The old woman, Elli, did a good job dressing Anna in a black robe that looked strange on a woman who I'd seen in a dress only once, and that time a forced occasion at that. However she looked serenely beautiful, as beautiful as she had always been throughout our adventures together, even if it did make her look more like some soft noble lady than a fiery gypsy princess.

That night we took the carriage and some supplies and headed for the sea. Carl and I chose a cliff that had a very nice view of the sea and began building a pyre, just as Frankenstein was building himself a raft below us, on the normal shoreline. When we were done building the pyre, I lifted Anna onto it for Carl, who began the rites. This left me some time to think.

This adventure had begun as a mere job, but had ended up so much important to me than I could have ever dreamed. I found out something about myself that I did not think I really wanted to know…and I had found someone I thought I could love. And then I had killed her. Self-loathing and sadness filled my heart now, as it did whenever I thought of the circumstances of Anna's death. Why did it have to be me? The taunts of murderer had always gotten to me before, but now they would be doubly painful, because they would be true.

"Van Helsing…it's time." Carl said softly, his voice breaking into my thoughts. I nodded and stood beside the pyre. Carl had a torch ready and handed it to me, and when he nodded, I dropped it upon the pyre. It was hard, seeing her start to burn. I barely noticed Carl's chants and prayers.

I realized after a moment that my vision was foggy and squinted to see better. It was not fog…it was something else, coming from the pyre. And it wasn't smoke. It whispered around me, dancing and twirling, and I turned to follow it with my eyes. It briefly took the form of Anna, so transparent and misty that I could barely see the form, and then it floated towards the sky, above the setting sun, creating a light of its own.

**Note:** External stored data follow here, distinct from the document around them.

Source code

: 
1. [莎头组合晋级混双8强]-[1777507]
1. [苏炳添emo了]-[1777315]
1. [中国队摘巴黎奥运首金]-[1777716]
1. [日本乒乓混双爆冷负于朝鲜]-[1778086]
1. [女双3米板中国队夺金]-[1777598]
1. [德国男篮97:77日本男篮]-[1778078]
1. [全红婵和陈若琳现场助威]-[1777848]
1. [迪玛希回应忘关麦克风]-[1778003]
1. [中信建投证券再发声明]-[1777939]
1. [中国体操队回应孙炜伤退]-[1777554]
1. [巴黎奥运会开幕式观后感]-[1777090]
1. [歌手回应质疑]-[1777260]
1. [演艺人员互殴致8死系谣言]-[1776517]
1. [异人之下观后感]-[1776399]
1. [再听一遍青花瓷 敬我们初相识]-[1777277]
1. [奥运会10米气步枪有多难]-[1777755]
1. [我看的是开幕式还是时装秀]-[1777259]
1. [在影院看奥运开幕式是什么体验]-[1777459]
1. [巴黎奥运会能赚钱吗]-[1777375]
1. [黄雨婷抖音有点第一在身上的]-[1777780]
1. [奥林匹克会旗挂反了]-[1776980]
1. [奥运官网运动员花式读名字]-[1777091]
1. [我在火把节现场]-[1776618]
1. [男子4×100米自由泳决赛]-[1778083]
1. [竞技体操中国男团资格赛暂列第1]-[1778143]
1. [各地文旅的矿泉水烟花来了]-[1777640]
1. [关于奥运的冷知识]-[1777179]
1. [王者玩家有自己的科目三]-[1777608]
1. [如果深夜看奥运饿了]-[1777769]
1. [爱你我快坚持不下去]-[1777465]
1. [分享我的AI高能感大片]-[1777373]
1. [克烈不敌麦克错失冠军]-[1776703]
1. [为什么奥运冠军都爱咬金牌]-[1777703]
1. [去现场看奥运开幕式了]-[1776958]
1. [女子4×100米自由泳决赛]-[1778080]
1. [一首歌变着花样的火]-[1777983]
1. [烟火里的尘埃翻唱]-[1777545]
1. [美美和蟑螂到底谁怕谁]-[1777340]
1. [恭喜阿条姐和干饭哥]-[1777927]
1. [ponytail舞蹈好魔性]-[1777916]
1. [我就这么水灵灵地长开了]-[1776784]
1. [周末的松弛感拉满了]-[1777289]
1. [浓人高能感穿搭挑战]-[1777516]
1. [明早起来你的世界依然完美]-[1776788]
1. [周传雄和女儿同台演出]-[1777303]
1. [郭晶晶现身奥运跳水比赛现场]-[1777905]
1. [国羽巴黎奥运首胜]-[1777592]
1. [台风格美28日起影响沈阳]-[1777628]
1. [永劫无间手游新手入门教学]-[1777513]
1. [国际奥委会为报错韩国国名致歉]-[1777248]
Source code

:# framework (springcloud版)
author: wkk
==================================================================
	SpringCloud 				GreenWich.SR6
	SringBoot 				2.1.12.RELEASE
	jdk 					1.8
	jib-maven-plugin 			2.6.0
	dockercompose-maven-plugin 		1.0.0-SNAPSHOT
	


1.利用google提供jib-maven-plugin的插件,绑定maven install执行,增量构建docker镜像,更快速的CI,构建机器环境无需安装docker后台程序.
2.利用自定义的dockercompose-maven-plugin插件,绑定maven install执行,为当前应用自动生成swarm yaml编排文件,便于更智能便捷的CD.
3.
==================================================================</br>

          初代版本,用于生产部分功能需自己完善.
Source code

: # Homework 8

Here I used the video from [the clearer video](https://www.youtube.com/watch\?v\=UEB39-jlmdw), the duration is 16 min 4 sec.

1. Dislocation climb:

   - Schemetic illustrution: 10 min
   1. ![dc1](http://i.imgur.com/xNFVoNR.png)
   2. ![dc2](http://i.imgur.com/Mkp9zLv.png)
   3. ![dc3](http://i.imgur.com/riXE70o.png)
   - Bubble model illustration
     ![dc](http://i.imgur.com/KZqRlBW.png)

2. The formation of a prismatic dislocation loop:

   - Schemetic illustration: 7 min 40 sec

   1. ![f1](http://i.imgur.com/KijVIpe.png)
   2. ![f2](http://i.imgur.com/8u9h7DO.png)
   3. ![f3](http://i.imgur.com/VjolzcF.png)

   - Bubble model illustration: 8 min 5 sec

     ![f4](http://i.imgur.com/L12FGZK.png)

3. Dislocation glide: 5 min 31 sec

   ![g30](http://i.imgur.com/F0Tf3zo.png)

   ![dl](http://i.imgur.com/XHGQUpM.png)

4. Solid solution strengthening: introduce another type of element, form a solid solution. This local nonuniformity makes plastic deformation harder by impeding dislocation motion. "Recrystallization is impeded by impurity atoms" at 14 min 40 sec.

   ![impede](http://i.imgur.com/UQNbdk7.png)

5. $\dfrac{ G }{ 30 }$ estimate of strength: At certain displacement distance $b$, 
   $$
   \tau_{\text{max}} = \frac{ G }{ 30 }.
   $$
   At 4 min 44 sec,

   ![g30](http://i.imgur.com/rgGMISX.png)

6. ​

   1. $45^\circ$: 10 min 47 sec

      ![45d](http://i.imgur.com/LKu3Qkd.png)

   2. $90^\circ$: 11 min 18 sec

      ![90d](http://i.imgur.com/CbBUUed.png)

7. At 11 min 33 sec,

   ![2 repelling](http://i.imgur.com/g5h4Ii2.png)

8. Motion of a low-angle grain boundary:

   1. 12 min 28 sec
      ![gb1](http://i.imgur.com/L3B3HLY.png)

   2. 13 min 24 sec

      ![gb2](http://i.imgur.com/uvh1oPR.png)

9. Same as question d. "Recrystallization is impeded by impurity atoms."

There was Anna, a tear sliding down her cheek. My senses told me that it was a tear for my pain, and not for her death. She smiled then, and I knew, somehow, that she had never blamed me for her death, nor would she. Though that would never make me feel any better about killing her, a slight weight seemed to lift itself off of my heart. And then two men, one I knew to be her brother and the other I guessed to be her father joined her, and they were happy too…and free. Suddenly I remembered something she had said to me when I first met her.

'We Transylvanians always look on the brighter side of death.'

'There's a brighter side of death?'

'Of course. It's just harder to see.'

I hadn't really understood what she had meant by that, when she had said it, but I understood it now. The people I had hunted hadn't truly been people anymore. They had been trapped, caged beings who could not be free in life ever again. Their deaths had been sad, yes, but they had gone to a better place when they had died. They no longer experienced the living nightmare of being something that killed others mindlessly, or terrorized cities, or was truly evil. They were reunited with loved ones, freed of their terrible burdens, and finally able to be at peace.

I would never truly be able to get the burden of killing others, no matter how evil, off of my chest, but now that I had seen 'the brighter side of death' myself, through Anna, I felt a sense of peace that I hadn't felt in awhile. Anna had forgiven me, and the people I killed were saved from becoming as truly evil as Dracula had become.

So I smiled a little, the first true smile I'd had in days, and I knew, that no matter what happened in the future, somehow things would end up okay.